Approximately 88,000 deaths per year were linked to excessive alcohol consumption from 2006 to 2010.
A new study from the Centers for Disease Control and Prevention finds that alcohol is to blame for one in 10 deaths among working-age adults (20-64 years) in the United States. The report was published June 26 in Preventing Chronic Disease. The study took into account the health effects resulting from both long-term use as well as drinking too much in a short period of time. The long-term effects included ailments such as breast cancer, liver disease, and heart disease.
Examples of effects in the short-term include violence, alcohol poisoning, and motor vehicle crashes.
To determine the findings, researchers analyzed data from the Alcohol-Related Disease Impact (ARDI) application for 2006-2010. ARDI provides state-specific and national estimates of alcohol-attributable deaths as well as years of potential life lost. The highest death rate due to excessive drinking was in New Mexico (51 deaths per 100,000 population), and the lowest was in New Jersey (19.1 per 100,000).

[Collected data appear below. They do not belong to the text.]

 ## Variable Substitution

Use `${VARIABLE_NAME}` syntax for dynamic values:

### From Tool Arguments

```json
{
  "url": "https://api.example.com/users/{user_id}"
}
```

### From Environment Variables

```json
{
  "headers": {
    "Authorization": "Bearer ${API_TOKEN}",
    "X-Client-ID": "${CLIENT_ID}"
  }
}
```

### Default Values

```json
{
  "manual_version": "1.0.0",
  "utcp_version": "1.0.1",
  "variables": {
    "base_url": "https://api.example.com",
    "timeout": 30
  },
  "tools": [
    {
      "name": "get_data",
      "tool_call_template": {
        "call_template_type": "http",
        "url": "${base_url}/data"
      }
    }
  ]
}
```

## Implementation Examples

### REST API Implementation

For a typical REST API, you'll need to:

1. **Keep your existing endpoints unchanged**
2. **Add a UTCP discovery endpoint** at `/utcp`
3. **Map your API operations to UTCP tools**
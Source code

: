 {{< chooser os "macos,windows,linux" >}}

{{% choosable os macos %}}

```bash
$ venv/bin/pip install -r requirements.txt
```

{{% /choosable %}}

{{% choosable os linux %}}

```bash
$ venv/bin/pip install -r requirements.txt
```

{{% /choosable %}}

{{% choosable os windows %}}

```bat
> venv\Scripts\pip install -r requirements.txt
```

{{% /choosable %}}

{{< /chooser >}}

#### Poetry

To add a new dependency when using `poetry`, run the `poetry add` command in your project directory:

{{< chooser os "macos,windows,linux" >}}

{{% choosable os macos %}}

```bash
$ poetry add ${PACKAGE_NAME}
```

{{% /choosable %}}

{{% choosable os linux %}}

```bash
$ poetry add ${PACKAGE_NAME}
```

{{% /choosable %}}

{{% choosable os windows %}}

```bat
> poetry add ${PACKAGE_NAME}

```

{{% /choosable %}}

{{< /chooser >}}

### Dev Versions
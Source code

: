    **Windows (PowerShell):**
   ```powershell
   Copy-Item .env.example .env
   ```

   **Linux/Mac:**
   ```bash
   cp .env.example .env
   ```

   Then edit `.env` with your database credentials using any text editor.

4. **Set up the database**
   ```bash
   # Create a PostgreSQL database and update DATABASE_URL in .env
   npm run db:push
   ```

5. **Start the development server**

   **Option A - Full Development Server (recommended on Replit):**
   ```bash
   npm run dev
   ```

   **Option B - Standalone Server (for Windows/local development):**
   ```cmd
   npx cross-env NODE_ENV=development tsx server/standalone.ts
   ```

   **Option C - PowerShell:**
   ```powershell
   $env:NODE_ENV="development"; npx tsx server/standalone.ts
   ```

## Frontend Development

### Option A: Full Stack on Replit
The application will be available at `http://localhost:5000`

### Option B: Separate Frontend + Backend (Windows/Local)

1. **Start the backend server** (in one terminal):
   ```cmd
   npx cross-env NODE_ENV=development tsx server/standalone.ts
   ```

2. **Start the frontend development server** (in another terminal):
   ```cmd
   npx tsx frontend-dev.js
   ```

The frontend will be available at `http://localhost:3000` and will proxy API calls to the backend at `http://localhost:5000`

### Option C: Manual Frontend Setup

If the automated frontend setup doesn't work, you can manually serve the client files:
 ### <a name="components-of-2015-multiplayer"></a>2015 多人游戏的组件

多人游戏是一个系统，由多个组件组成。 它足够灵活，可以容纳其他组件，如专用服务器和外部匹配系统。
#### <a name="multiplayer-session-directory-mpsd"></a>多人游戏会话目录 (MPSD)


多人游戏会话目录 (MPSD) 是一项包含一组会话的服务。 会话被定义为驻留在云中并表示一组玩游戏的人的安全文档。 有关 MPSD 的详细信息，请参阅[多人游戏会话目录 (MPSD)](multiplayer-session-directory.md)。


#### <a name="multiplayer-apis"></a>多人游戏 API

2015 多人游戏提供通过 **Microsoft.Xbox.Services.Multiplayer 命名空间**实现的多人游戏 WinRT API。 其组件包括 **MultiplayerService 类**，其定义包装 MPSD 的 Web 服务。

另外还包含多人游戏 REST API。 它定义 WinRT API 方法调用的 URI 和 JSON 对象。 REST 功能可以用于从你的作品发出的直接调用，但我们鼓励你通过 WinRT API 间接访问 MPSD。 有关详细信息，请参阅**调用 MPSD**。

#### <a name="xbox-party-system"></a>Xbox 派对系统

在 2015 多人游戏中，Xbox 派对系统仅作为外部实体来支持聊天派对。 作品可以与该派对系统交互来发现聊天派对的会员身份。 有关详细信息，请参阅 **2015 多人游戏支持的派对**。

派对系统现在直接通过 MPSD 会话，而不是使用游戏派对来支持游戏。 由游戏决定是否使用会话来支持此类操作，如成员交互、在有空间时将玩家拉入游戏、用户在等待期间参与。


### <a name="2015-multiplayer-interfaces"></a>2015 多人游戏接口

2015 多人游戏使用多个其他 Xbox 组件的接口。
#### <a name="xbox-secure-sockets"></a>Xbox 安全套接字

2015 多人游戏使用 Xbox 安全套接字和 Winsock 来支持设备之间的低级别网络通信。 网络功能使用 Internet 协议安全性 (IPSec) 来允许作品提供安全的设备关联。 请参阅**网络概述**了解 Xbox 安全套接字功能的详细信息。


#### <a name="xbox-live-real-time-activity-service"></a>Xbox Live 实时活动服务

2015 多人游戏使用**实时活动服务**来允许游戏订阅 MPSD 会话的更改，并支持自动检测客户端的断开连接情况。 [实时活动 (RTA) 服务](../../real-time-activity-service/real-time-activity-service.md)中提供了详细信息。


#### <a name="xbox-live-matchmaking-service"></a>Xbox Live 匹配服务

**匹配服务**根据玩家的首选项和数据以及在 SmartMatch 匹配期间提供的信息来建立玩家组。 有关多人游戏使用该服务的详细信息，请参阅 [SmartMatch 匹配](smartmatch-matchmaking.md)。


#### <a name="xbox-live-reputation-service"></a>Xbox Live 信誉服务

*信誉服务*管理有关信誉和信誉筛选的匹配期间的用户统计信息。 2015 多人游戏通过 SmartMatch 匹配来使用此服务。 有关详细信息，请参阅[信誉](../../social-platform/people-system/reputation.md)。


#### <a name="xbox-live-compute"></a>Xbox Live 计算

According to the CDC, excessive drinking is defined as alcohol consumption that falls in the following three categories:
- Binge drinking (4 or more drinks on an occasion for women, 5 or more drinks on an occasion for men)
- Heavy drinking (8 or more drinks a week for women, 15 or more drinks a week for men)
- Alcohol use by pregnant women or those under the minimum legal drinking age of 21
In the wake of these results coming to light, one question undoubtedly looms: What can be done to minimize the loss of life from excessive drinking? “CDC is working with partners to support the implementation of strategies for preventing excessive alcohol use that is recommended by the Community Preventive Services Task Force, which can help reduce the health and social cost of this dangerous risk behavior,” said Robert Brewer, M.D., M.S.P.H., head of CDC’s Alcohol Program and one of the report’s authors. Evidence-based strategies recommended by the independent HHS Community Preventive Services Task Force include increasing alcohol taxes, regulating alcohol outlet density, and avoiding further privatization of alcohol retail sales.